Start of Exercise data

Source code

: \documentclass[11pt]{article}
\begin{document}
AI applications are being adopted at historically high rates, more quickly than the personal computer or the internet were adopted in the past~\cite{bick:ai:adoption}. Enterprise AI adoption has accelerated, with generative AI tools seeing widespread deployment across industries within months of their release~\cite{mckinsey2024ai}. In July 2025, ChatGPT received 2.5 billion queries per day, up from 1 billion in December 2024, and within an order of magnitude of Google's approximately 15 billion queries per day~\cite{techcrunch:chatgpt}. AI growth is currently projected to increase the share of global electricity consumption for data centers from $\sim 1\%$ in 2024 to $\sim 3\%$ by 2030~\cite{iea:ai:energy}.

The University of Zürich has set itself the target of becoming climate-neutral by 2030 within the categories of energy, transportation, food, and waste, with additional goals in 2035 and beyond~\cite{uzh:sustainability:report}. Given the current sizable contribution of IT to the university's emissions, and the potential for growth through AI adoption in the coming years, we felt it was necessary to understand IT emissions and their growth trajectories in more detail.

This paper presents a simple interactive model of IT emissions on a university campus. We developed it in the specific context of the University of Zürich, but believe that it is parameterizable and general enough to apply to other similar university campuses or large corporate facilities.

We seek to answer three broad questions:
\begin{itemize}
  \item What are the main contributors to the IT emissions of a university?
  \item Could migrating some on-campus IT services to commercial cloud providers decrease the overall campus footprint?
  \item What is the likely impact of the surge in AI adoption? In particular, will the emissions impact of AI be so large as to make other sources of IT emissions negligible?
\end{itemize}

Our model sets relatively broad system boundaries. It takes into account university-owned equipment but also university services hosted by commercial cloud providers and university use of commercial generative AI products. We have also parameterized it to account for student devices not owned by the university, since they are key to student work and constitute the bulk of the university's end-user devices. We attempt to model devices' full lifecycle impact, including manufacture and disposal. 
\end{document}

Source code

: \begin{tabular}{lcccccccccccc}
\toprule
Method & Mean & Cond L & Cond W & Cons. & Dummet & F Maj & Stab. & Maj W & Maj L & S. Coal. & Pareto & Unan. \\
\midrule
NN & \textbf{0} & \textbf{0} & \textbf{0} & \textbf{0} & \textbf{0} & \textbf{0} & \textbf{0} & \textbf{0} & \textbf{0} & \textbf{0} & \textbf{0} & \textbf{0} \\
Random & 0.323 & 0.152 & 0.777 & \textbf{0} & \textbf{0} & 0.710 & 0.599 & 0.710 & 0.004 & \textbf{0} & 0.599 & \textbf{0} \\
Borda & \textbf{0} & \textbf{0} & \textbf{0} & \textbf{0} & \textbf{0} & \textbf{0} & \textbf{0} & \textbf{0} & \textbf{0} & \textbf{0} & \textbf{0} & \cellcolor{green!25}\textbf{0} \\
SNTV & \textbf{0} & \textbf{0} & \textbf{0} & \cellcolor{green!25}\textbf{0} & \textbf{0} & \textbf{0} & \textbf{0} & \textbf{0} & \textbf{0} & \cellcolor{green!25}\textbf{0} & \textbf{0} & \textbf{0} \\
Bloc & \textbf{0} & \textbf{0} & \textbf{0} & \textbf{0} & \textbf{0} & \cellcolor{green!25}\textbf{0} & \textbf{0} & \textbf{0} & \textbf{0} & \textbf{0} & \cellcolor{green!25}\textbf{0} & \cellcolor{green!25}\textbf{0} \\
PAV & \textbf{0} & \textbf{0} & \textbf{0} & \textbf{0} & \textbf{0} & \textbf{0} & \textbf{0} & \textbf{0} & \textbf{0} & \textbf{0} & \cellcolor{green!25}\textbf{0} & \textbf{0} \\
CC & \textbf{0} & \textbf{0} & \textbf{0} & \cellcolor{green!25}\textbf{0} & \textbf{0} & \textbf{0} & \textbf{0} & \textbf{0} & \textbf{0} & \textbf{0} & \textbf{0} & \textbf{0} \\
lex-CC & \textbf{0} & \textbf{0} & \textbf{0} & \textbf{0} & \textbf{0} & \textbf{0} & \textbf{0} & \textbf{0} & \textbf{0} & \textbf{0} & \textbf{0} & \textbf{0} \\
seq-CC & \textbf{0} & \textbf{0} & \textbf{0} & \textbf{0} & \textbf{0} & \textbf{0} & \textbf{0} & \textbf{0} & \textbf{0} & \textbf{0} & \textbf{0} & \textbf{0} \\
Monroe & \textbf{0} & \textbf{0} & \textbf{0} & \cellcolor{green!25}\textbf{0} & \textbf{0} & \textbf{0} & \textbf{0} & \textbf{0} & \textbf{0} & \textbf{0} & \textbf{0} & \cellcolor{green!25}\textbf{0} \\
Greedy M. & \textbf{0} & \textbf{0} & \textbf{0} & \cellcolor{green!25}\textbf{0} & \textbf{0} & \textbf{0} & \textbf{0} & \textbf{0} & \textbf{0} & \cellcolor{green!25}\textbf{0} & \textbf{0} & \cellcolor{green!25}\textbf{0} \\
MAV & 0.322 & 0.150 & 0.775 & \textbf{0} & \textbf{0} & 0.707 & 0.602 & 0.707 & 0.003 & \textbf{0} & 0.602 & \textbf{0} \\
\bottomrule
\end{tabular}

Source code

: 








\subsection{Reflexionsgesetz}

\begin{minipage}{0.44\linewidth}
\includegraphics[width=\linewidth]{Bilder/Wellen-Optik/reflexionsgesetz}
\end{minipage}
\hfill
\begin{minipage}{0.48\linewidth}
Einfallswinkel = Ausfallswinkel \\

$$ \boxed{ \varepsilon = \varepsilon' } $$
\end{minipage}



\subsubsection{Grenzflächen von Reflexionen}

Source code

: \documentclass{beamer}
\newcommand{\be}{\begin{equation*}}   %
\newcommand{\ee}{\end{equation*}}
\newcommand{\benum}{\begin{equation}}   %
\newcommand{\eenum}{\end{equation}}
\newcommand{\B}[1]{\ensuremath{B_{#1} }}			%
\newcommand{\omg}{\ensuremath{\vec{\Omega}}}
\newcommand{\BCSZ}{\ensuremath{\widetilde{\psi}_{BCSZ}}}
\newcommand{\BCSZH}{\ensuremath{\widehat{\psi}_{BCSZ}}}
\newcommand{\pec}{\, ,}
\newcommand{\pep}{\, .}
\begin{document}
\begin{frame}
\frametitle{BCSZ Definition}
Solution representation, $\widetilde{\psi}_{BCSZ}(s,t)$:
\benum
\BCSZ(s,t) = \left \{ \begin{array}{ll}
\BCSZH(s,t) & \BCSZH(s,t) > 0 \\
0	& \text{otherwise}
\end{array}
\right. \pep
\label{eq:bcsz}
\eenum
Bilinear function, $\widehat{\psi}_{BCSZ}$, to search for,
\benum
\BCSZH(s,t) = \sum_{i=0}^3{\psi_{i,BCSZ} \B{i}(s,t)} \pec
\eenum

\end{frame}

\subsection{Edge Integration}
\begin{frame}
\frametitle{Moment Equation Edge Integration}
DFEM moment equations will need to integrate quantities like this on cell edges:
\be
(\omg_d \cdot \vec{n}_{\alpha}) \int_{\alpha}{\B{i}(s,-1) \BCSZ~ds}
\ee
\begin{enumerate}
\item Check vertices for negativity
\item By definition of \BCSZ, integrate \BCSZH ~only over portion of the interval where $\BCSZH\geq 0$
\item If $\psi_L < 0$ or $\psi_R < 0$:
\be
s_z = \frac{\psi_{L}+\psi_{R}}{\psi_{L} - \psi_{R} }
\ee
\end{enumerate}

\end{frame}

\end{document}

End of Exercise data

In the listing, return each line containing the string "will".

▸ **Exercise output**:
  \item What is the likely impact of the surge in AI adoption? In particular, will the emissions impact of AI be so large as to make other sources of IT emissions negligible?
DFEM moment equations will need to integrate quantities like this on cell edges:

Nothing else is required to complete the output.